The photograph at the top is the main street at 5:30 in the afternoon yesterday.  Usually a bustling time.  The lack of movement is a good indication of just how hot it was.

But the weather is not the only thing I will miss about colonial Mexico.  I am also going to miss the cultural events.

I sat next to a Mexican gentleman -- and I mean that in the kindest hidalgo sense of the word -- at several of the concerts in Pátzcuaro.  His knowledge of Mexican music shamed mine.  And his knowledge of European music was just as impressive.

His name is Edmundo Árciga. A relative of a local archbishop in the 1800s.  He is now retired.  But he has an interesting background.
 

He invited me to a lecture on his new book -- Iré Ticátame, El Pajaro Azul, Un Epopeya -- in Pátzcuaro on 13 October.  That is him on the right.

I would have enjoyed staying in Pátzcuaro solely for the lecture.  Señor Árciga has an interesting theory about the origin of the Purépecha -- the local tribe that ruled an empire centered on its capital at Tzintzuntzan on the shore of Lake
Pátzcuaro when the Spanish arrived.

Based on similarities of the Purépecha language and the Quecha language of South America, he argues that the Purépecha migrated to Mexico from South America.

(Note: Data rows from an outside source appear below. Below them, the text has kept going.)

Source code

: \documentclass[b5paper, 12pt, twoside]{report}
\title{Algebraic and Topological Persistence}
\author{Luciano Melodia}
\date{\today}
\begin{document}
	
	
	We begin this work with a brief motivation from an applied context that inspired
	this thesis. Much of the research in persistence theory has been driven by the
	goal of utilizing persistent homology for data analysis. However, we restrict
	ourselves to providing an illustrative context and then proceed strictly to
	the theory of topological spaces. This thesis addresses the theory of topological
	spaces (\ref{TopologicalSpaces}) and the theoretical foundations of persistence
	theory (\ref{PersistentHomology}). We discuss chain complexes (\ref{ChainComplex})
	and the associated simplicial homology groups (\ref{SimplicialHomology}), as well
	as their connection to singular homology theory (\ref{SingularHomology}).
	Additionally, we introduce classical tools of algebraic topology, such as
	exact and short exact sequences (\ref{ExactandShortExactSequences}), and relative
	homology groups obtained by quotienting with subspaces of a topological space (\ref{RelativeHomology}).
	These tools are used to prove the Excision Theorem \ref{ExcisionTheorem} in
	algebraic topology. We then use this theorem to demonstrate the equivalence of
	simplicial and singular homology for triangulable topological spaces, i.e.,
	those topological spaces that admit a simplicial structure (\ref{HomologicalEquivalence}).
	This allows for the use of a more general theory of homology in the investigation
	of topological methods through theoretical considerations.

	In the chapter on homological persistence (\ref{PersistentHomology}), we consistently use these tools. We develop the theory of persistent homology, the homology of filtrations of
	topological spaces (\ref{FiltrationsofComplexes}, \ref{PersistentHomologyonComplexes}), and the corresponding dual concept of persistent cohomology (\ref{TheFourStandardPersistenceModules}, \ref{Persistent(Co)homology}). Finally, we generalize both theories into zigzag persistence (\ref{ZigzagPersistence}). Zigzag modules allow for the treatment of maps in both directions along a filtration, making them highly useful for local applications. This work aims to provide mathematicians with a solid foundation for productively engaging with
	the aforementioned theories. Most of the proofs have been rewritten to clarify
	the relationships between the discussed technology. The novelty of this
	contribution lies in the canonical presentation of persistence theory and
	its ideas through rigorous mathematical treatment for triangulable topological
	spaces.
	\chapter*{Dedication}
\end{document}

The South America connection is not new.  A minority or archaeologists have argued there is an Incan connection with the monuments at Tzintzuntzan.  The style of buildings appear nowhere else other than the Inca culture.



But that is not Árciga's theory.  After all, monument similarities have been conjured up for years with very little evidence other than a common perceived look.

Unfortunately, the book is only published in Spanish -- for now.  There may be an English translation in the offing.  If there is interest.

I know I am interested.  For years, anthropolgists thought they knew exactly how the Indians traversed a Bering Strait land bridge and then spread through the Americas.

We now know that there were several migrations.  And not just north to south.  There is also some proof that the Indians encountered other settlers when they arrived in some areas.

This book will be another bit of spice to add to the ongoing discussion.

I just wish I could have been there.